→ WHAT TO WORK ON
Copy out each line of the data holding "around".

→ DATASET
::::

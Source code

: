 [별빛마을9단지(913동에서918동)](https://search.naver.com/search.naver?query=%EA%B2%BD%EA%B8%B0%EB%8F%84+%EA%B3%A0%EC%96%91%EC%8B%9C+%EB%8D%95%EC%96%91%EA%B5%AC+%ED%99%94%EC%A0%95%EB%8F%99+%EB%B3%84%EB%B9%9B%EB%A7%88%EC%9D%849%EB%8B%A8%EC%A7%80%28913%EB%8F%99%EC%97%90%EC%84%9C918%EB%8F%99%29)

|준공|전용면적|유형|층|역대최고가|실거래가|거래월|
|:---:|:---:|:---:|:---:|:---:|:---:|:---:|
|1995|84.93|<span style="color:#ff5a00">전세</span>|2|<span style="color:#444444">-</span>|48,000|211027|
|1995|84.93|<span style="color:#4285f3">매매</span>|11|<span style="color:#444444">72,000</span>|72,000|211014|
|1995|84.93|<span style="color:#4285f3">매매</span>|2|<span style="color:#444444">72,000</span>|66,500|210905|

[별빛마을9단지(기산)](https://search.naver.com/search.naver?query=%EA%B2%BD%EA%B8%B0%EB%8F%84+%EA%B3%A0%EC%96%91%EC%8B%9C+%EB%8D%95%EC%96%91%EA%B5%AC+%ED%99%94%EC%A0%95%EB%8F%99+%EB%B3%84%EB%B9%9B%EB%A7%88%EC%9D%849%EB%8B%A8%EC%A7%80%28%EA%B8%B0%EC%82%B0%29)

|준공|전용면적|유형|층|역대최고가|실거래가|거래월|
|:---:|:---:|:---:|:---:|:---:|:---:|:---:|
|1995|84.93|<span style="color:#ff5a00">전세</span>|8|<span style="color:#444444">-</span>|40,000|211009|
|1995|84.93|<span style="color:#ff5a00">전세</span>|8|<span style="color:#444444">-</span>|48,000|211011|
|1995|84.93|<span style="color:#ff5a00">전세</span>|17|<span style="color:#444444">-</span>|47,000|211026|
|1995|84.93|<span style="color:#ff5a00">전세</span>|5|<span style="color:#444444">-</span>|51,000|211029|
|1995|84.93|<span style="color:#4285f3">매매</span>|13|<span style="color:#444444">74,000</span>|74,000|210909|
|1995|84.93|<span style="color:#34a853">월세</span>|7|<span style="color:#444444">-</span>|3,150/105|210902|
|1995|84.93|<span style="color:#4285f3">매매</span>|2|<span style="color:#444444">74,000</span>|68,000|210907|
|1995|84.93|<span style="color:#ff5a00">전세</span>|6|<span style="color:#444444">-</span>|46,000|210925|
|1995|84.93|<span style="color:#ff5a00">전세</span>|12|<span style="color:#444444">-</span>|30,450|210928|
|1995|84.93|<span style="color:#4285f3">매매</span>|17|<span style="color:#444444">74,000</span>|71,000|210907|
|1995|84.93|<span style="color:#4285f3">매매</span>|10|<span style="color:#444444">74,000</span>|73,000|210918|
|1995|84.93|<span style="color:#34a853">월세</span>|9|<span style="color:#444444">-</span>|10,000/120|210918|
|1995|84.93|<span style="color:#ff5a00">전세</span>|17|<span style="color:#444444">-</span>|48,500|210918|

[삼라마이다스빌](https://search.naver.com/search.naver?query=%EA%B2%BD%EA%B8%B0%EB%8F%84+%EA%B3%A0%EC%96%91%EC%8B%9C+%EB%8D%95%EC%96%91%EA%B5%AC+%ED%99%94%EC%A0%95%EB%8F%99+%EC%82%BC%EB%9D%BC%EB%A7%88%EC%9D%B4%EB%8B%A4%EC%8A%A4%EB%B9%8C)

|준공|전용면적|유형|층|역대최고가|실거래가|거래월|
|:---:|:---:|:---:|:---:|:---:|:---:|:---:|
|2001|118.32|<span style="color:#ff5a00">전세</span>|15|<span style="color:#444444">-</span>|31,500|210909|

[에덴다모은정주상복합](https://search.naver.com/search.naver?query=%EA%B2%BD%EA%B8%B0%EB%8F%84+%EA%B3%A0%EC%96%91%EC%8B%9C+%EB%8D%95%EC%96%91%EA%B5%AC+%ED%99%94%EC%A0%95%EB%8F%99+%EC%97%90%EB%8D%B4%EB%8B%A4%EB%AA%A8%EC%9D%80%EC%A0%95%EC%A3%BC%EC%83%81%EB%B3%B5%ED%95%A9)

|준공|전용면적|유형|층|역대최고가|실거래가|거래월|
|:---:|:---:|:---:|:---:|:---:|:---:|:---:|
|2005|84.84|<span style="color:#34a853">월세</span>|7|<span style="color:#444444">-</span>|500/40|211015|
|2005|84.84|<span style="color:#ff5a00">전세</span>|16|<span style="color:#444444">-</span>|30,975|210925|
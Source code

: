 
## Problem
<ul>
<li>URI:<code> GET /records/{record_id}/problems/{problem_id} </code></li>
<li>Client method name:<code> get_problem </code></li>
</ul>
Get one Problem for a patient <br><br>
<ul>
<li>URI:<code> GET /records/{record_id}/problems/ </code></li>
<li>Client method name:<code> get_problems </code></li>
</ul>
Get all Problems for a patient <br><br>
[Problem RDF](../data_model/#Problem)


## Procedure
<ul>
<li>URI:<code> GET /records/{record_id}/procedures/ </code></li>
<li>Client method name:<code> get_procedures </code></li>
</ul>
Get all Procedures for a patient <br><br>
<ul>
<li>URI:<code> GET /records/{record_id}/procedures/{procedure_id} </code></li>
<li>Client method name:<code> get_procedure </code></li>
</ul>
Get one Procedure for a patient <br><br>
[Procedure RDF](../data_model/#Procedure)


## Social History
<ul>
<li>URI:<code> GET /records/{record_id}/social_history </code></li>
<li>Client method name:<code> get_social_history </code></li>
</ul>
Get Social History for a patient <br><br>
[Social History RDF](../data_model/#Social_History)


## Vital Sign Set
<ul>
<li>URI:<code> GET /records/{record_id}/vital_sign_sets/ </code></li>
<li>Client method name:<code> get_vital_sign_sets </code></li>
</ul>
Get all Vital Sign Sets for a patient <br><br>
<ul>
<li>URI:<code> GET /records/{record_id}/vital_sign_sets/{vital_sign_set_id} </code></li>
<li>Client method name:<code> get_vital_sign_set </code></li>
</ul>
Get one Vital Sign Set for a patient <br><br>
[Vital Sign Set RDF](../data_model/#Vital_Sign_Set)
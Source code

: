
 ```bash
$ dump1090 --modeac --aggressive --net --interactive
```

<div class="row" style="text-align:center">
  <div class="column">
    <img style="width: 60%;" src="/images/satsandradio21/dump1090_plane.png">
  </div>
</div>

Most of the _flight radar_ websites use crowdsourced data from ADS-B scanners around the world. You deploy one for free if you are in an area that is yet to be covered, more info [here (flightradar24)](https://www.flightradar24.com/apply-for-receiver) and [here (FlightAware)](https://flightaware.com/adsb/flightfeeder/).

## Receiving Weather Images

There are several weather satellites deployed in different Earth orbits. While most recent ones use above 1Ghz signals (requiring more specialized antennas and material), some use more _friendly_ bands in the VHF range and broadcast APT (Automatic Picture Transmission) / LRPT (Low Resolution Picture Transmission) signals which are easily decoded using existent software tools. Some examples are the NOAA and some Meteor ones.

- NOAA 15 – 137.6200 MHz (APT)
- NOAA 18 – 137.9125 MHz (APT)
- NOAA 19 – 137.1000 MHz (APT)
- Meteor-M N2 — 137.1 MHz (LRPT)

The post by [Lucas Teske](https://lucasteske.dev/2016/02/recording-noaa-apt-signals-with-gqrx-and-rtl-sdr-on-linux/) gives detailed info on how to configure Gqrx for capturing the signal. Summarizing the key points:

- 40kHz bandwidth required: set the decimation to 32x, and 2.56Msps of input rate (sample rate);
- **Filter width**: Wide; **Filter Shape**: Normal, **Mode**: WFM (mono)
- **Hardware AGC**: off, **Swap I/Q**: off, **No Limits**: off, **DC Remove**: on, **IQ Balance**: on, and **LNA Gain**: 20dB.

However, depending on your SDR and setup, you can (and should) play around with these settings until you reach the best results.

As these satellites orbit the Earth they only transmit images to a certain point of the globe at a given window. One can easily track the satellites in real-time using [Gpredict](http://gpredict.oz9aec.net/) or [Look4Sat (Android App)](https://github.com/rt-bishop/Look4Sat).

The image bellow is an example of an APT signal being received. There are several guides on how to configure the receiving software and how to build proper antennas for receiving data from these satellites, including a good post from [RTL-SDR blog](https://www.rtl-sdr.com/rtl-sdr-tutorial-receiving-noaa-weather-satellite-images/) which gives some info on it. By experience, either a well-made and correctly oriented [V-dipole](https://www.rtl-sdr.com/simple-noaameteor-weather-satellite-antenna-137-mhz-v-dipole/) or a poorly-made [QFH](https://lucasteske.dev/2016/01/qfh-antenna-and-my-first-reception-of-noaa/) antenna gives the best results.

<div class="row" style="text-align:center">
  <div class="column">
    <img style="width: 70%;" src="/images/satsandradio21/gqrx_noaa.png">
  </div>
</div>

::::

→ ANSWER TO THIS PROBLEM
Most of the _flight radar_ websites use crowdsourced data from ADS-B scanners around the world. You deploy one for free if you are in an area that is yet to be covered, more info [here (flightradar24)](https://www.flightradar24.com/apply-for-receiver) and [here (FlightAware)](https://flightaware.com/adsb/flightfeeder/).
However, depending on your SDR and setup, you can (and should) play around with these settings until you reach the best results.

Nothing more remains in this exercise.